Tamil One
- Country: Canada
- Broadcast area: National
- Headquarters: Toronto, Ontario

Programming
- Picture format: 1080i (HDTV)

Ownership
- Owner: Tamil One Inc.

History
- Launched: September 6, 2001
- Former names: TamilTV

Links
- Website: www.tamilonetv.ca

= Tamil One =

Tamil One is a Canadian exempt Category B Tamil language specialty channel.

==History==
Tamil One was originally owned by Network Television International, who were awarded a license by the Canadian Radio-television and Telecommunications Commission (CRTC) to launch a specialty channel called NTI Tamil Service, described as "a national ethnic Category 2 pay television service targeting the Tamil/Tamil-speaking community."

The channel subsequently launched on September 6, 2001, on Rogers Cable as TamilTV.

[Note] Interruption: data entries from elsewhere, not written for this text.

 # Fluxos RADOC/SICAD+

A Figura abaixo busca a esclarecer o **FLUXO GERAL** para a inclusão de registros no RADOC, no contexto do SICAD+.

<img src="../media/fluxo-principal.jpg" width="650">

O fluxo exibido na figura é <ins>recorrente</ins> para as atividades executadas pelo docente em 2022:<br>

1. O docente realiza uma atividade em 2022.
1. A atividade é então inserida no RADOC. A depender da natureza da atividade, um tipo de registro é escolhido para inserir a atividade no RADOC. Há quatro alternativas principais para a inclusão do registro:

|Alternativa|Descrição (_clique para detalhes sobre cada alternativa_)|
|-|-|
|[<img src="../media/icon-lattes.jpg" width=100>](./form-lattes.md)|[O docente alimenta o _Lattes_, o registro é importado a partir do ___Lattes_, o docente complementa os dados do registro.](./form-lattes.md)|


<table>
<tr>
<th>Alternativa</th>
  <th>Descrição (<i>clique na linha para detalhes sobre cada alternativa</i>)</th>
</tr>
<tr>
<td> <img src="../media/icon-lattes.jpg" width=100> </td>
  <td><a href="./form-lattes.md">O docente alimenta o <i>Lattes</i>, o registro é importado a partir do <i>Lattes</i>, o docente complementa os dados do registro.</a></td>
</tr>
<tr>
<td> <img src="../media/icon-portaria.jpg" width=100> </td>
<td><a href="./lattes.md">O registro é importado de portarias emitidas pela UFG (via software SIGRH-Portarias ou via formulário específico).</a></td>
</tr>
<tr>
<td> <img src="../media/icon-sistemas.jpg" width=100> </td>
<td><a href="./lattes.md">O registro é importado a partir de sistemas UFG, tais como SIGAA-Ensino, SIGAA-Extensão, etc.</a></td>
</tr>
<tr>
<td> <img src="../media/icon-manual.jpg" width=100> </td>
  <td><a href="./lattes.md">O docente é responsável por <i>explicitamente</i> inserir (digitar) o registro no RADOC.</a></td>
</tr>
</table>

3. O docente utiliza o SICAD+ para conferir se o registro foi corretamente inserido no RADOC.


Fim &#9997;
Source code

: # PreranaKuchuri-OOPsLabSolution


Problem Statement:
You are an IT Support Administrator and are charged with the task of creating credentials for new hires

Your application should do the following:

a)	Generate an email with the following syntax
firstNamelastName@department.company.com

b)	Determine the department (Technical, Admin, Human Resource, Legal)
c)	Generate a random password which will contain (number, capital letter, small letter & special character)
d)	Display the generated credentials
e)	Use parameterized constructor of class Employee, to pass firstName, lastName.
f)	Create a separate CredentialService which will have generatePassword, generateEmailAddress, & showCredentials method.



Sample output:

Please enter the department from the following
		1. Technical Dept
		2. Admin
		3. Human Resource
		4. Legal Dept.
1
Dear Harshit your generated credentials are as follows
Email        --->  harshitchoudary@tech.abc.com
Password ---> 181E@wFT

On February 9, 2001, Peethambaran Koneswaran sold Network Television International to Medianet Canada Ltd. which was operated by Phillip Koneswaran, who subsequently converted NTI into a subsidiary of Medianet Canada. On December 5, 2002, NTI was granted approval for a specialty channel license allowing them to convert TamilTV from a Pay TV service to a regular specialty service.

In September 2006, the channel was re-branded Tamil One.

On February 1, 2008, Medianet Canada sold the channel to Tamil One Inc. (controlled by Subanasiri Vaithilingam).

On August 30, 2013, the CRTC approved Tamil One Inc.'s request to convert Tamil One from a licensed Category B specialty service to an exempted Cat. B third language service.

In June 2016, Tamil One switched to High Definition service on both Rogers and Bell channels respectively.